Thomas de Maizière startete mit einem 45-minütigem Statement und beantwortete dann mehrere Stunden die Fragen der Ausschussmitglieder.

Thomas de Maizière startete mit einem 45-minütigem Statement und beantwortete dann mehrere Stunden die Fragen der Ausschussmitglieder.

(Foto: AP)

Der Verteidigungsminister wird lange über seine neue Verteidigungslinie nachgedacht haben, bevor er sich dem Untersuchungsausschuss stellte. Seine Strategie ist fein ausgeklügelt. Aber sie hat gleich drei Schwächen.

Der Name seines Vorgängers fällt kein einziges Mal, als sich Thomas de Maizière in der letzten Sitzung des Untersuchungsausschusses zum Euro Hawk äußert. Trotzdem spielt Karl-Theodor zu Guttenberg eine entscheidende Rolle in der Selbstverteidigung des Ministers. Dass Guttenberg in der ganzen Debatte praktisch nicht auftaucht, hat wohl nur den Grund, dass er ohnehin von nichts mehr zurücktreten kann und sein einstiges Image als moderner Reformer im Rückblick längst absurd wirkt.

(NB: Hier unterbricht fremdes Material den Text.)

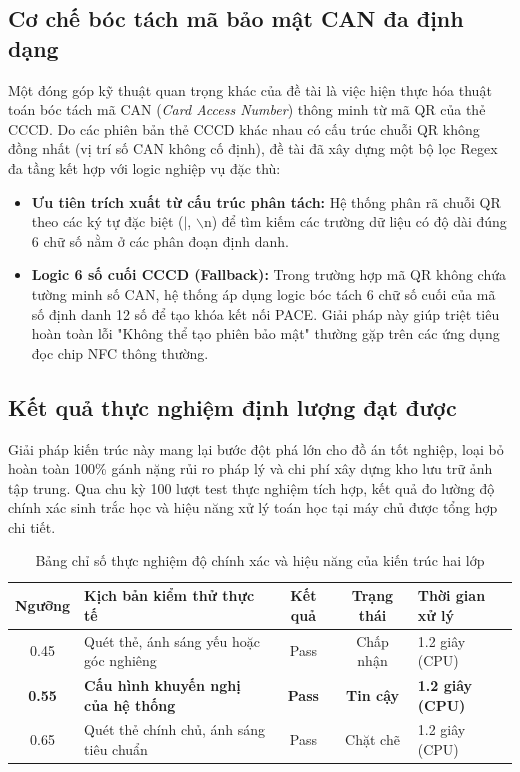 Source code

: \documentclass[../DoAn.tex]{subfiles}
\begin{document}
\subsection{Cơ chế bóc tách mã bảo mật CAN đa định dạng}

Một đóng góp kỹ thuật quan trọng khác của đề tài là việc hiện thực hóa thuật toán bóc tách mã CAN (\textit{Card Access Number}) thông minh từ mã QR của thẻ CCCD. Do các phiên bản thẻ CCCD khác nhau có cấu trúc chuỗi QR không đồng nhất (vị trí số CAN không cố định), đề tài đã xây dựng một bộ lọc Regex đa tầng kết hợp với logic nghiệp vụ đặc thù:
\begin{itemize}
    \item \textbf{Ưu tiên trích xuất từ cấu trúc phân tách:} Hệ thống phân rã chuỗi QR theo các ký tự đặc biệt ($|$, $\backslash$n) để tìm kiếm các trường dữ liệu có độ dài đúng 6 chữ số nằm ở các phân đoạn định danh.
    \item \textbf{Logic 6 số cuối CCCD (Fallback):} Trong trường hợp mã QR không chứa tường minh số CAN, hệ thống áp dụng logic bóc tách 6 chữ số cuối của mã số định danh 12 số để tạo khóa kết nối PACE. Giải pháp này giúp triệt tiêu hoàn toàn lỗi "Không thể tạo phiên bảo mật" thường gặp trên các ứng dụng đọc chip NFC thông thường.
\end{itemize}

\subsection{Kết quả thực nghiệm định lượng đạt được}

Giải pháp kiến trúc này mang lại bước đột phá lớn cho đồ án tốt nghiệp, loại bỏ hoàn toàn 100\% gánh nặng rủi ro pháp lý và chi phí xây dựng kho lưu trữ ảnh tập trung. Qua chu kỳ 100 lượt test thực nghiệm tích hợp, kết quả đo lường độ chính xác sinh trắc học và hiệu năng xử lý toán học tại máy chủ được tổng hợp chi tiết.

\begin{table}[ht!]
\centering
\small
\renewcommand{\arraystretch}{1.3}
\caption{Bảng chỉ số thực nghiệm độ chính xác và hiệu năng của kiến trúc hai lớp}
\label{tab:biometrics_performance}
\begin{tabular}{|c|p{4.5cm}|c|c|p{3.5cm}|}
\hline
\textbf{Ngưỡng} & \textbf{Kịch bản kiểm thử thực tế} & \textbf{Kết quả} & \textbf{Trạng thái} & \textbf{Thời gian xử lý} \\ \hline
0.45 & Quét thẻ, ánh sáng yếu hoặc góc nghiêng & Pass & Chấp nhận & 1.2 giây (CPU) \\ \hline
\textbf{0.55} & \textbf{Cấu hình khuyến nghị của hệ thống} & \textbf{Pass} & \textbf{Tin cậy} & \textbf{1.2 giây (CPU)} \\ \hline
0.65 & Quét thẻ chính chủ, ánh sáng tiêu chuẩn & Pass & Chặt chẽ & 1.2 giây (CPU) \\ \hline
\end{tabular}
\end{table}
\end{document}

Guttenberg ist es, auf dem de Maizière einen großen Teil der Schuld dafür ablädt, dass die Bundesregierung Hunderte Millionen Euro für eine Drohne ausgab, die wohl nie eingesetzt wird. Denn im Februar 2010, Guttenberg war erst wenige Monate zuvor zum jüngsten Verteidigungsminister der Geschichte geworden, wurde seinen Mitarbeitern klar, dass es für den Euro Hawk erst einmal keine Zulassung geben würde. Der Prototyp der Drohne stand weiterhin in einem Hangar und durfte nur bei gesperrtem Luftraum abheben, die Zulassung wurde verwehrt. Anstatt das Projekt einzustellen, wurde "das Problem schlicht auf später verschoben", sagte de Maizière. 85 Prozent des Geldes für den Euro Hawk seien vor seiner Amtszeit ausgegeben worden.

Bis heute ließ sich das aufgeschobene Problem nicht lösen und führte letztlich zum Abbruch des Projekts. Die Frage ist nun: Was wäre der richtige Zeitpunkt dafür gewesen? Führt man die Argumentation de Maizières weiter, hätte jeder Tag seit Februar 2010 ein guter Tag für das Ende des Euro Hawk sein können. Trotzdem verteidigt er die Entscheidung, es erst jetzt einzustellen. Ein Widerspruch?

Zumindest zeigt sich hier die erste von drei Schwachstellen der Argumentation: Die Test-Drohne wurde gebraucht, um das Aufklärungssystem Isis zu testen, so der Minister. Doch warum gibt es den Druck, dieses System fertigzustellen, wenn es gar kein zugelassenes Trägerflugzeug dafür gibt?

Lügenvorwurf nicht ausgeräumt

Der eigentliche Grund könnte ein anderer gewesen sein, und der hängt mit der zweiten Schwachstelle der Argumentation zusammen: Kann es wirklich sein, dass der Minister nicht früher von der Ernsthaftigkeit der Probleme wusste? Immerhin sagt er selbst, dass sie schon lange vor seiner Amtszeit entstanden. Im Januar 2012 sprach der Leiter der Rüstungsabteilung von einer "dramatischen Kostenexplosion". Doch noch im April 2013 will de Maizière gedacht haben, "dass es sich um lösbare Probleme handle." Lösbar heiße für ihn: "Das Projekt kann im dazu entschiedenen Kostenrahmen realisiert werden." Wenn de Maizière das wirklich dachte, hat er sich offensichtlich zu wenig mit dem Projekt beschäftigt und seine Mitarbeiter nicht gut ausgewählt.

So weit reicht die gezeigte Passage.